As for the present German position, their Army is reported to be restless and dissatisfied. Crop failure in 1940 and the prospect of a bad crop in 1941 may cause serious disturbances and internal security problems throughout Europe. It is reported that Germany's page 192 present oil supplies will become inadequate by June next. Germany realises that success in any particular theatre will not conquer the British Empire and now sees no quick way of winning. In order to achieve the aim of smashing the British Empire Germany must therefore in the immediate future obtain wheat and oil supplies for a long war.
There appear to be two courses open to Germany: either to break through Turkey and secure Basra and Mosul oil or turn on the Russians and get Ukraine wheat and Baku oil. Opinions favour the former course but at present a forecast is difficult.

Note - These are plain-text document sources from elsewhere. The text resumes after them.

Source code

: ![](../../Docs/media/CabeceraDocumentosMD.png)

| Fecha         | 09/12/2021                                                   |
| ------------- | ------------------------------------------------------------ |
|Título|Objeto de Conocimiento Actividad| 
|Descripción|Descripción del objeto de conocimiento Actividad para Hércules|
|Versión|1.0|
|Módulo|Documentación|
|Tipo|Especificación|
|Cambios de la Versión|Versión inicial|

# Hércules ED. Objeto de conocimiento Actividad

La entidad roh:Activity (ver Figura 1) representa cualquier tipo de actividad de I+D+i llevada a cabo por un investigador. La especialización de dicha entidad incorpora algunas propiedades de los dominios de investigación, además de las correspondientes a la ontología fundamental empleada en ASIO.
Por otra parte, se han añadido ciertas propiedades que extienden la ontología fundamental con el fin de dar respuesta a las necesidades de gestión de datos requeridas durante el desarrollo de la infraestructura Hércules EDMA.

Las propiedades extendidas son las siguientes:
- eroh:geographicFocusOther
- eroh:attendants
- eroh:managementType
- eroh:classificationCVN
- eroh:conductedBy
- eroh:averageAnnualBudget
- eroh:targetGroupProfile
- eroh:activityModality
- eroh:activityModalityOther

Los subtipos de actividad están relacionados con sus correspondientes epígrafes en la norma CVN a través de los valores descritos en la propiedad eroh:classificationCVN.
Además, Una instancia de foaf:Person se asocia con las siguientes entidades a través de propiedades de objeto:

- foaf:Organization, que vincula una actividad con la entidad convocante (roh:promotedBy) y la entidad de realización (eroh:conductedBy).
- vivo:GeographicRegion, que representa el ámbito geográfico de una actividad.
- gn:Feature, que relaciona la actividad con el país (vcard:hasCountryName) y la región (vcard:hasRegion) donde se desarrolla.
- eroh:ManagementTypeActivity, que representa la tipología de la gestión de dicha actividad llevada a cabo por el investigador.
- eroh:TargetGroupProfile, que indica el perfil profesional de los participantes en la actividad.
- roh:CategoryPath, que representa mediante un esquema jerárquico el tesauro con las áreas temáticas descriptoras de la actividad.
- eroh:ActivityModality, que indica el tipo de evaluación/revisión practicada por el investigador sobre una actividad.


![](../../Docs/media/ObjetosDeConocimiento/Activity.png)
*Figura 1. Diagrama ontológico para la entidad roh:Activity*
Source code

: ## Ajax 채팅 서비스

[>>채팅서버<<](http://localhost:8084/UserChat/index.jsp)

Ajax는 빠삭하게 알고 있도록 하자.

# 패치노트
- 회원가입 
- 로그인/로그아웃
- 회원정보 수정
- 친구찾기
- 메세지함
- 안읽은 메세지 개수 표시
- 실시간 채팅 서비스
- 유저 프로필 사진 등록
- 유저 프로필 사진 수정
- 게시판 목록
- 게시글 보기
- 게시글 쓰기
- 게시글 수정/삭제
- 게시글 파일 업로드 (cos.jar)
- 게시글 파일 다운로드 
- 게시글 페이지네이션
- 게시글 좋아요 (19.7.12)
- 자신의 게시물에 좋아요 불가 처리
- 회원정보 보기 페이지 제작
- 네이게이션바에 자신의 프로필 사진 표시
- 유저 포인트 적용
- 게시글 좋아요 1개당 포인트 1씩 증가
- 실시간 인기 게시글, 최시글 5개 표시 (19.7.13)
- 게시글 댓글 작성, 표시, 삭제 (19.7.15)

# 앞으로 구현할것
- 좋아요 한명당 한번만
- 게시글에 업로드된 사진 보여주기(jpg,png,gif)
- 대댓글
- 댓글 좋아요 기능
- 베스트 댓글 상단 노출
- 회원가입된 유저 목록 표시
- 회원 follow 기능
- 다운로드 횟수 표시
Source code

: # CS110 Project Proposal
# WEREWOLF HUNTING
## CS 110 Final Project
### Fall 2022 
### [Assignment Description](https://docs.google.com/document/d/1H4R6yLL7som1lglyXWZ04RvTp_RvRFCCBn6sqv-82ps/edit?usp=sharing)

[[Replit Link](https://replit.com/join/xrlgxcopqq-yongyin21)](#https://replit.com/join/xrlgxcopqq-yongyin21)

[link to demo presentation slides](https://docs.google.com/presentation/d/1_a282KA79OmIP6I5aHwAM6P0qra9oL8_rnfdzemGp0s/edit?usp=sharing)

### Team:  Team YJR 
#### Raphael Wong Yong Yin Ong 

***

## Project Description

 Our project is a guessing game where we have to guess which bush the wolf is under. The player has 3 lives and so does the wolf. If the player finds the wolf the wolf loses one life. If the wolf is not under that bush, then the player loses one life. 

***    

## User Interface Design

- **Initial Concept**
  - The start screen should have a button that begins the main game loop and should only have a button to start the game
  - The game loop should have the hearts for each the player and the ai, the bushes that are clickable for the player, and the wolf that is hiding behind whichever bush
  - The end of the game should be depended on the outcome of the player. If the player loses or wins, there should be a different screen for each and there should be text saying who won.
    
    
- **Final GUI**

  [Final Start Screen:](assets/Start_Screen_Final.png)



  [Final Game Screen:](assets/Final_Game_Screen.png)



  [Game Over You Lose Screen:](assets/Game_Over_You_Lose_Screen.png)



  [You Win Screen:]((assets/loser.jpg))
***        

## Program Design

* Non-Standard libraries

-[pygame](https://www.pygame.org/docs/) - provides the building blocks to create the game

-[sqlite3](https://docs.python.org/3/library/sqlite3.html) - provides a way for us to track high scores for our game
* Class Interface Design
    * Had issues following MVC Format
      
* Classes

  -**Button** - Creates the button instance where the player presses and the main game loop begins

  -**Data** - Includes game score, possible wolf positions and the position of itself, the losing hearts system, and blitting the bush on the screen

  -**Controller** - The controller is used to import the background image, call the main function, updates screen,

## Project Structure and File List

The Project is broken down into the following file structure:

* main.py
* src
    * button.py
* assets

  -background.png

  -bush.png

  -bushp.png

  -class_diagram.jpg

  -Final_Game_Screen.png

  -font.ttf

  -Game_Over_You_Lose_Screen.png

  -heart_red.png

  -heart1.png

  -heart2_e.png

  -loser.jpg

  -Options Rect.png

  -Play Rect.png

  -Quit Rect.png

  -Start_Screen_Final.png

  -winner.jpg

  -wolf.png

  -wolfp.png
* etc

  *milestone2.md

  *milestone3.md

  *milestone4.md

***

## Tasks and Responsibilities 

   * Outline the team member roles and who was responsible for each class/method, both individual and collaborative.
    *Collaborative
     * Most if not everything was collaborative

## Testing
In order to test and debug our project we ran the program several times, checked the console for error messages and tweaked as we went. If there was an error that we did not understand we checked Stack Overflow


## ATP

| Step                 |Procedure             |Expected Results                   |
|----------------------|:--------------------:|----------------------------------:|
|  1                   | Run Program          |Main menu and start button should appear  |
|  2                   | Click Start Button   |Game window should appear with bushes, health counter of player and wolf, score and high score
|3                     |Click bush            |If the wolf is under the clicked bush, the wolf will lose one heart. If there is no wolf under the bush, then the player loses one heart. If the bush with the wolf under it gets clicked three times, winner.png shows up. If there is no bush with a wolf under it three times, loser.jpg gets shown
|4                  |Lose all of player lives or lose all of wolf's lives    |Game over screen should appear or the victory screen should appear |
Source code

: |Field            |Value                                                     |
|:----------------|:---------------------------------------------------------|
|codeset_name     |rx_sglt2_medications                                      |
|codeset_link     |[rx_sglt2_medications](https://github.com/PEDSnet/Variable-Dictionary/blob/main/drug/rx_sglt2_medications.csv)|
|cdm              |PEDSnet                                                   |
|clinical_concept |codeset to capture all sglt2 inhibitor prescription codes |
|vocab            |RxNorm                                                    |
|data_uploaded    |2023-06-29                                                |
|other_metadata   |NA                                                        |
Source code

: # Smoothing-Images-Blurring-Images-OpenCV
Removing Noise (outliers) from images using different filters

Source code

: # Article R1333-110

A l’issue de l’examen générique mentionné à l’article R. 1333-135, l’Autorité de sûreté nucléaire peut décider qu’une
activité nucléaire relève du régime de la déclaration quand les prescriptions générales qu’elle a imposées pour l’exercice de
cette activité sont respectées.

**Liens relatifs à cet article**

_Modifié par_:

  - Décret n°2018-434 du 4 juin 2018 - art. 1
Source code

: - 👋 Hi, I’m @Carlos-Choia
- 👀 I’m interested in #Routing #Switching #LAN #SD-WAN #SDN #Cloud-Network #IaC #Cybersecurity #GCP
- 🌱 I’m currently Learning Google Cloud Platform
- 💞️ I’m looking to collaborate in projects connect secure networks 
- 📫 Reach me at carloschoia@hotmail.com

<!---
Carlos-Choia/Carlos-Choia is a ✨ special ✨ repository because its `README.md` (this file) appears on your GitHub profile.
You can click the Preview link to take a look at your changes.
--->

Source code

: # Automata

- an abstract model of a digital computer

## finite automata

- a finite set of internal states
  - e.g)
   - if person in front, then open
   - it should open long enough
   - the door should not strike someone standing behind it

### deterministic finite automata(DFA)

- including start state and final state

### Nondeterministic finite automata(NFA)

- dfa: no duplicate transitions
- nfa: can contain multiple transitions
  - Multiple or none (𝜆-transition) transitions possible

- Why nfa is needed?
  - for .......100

As far as developments in the Balkans situation are concerned, Roumania is now suppressed, Yugoslavia is not able to resist German pressure, and Bulgaria, pro-Axis, has just moved an army to the Turkish frontier. Her gallant resistance, although encouraging, may not prove sufficient to save Greece and we cannot at this stage send troops. If air bases on the eastern coast of Greece are obtained by the Axis it will hinder British ships using the Aegean Sea and the Dardanelles. Russia holds the key to the Balkan situation. An authoritative report asserts a Russo-German agreement to cut up Turkey, Russia to be given control of the Bosporus and the Dardanelles and a free hand in Iran, Germany to take Mosul. Turkey is a loyal ally and will undoubtedly resist if Russia is neutral, but should Russia join Germany, Turkey will capitulate and allow the passage of the German Army. If Turkey resists she will hold Thrace, with the help of bad weather, until the spring. If Turkey gives in and lets the Germans through they can be in Anatolia before the winter. Should Germany attack Russia, and many consider it likely, she may endeavour to isolate Russia by closing the Bosporus and the Dardanelles before the winter.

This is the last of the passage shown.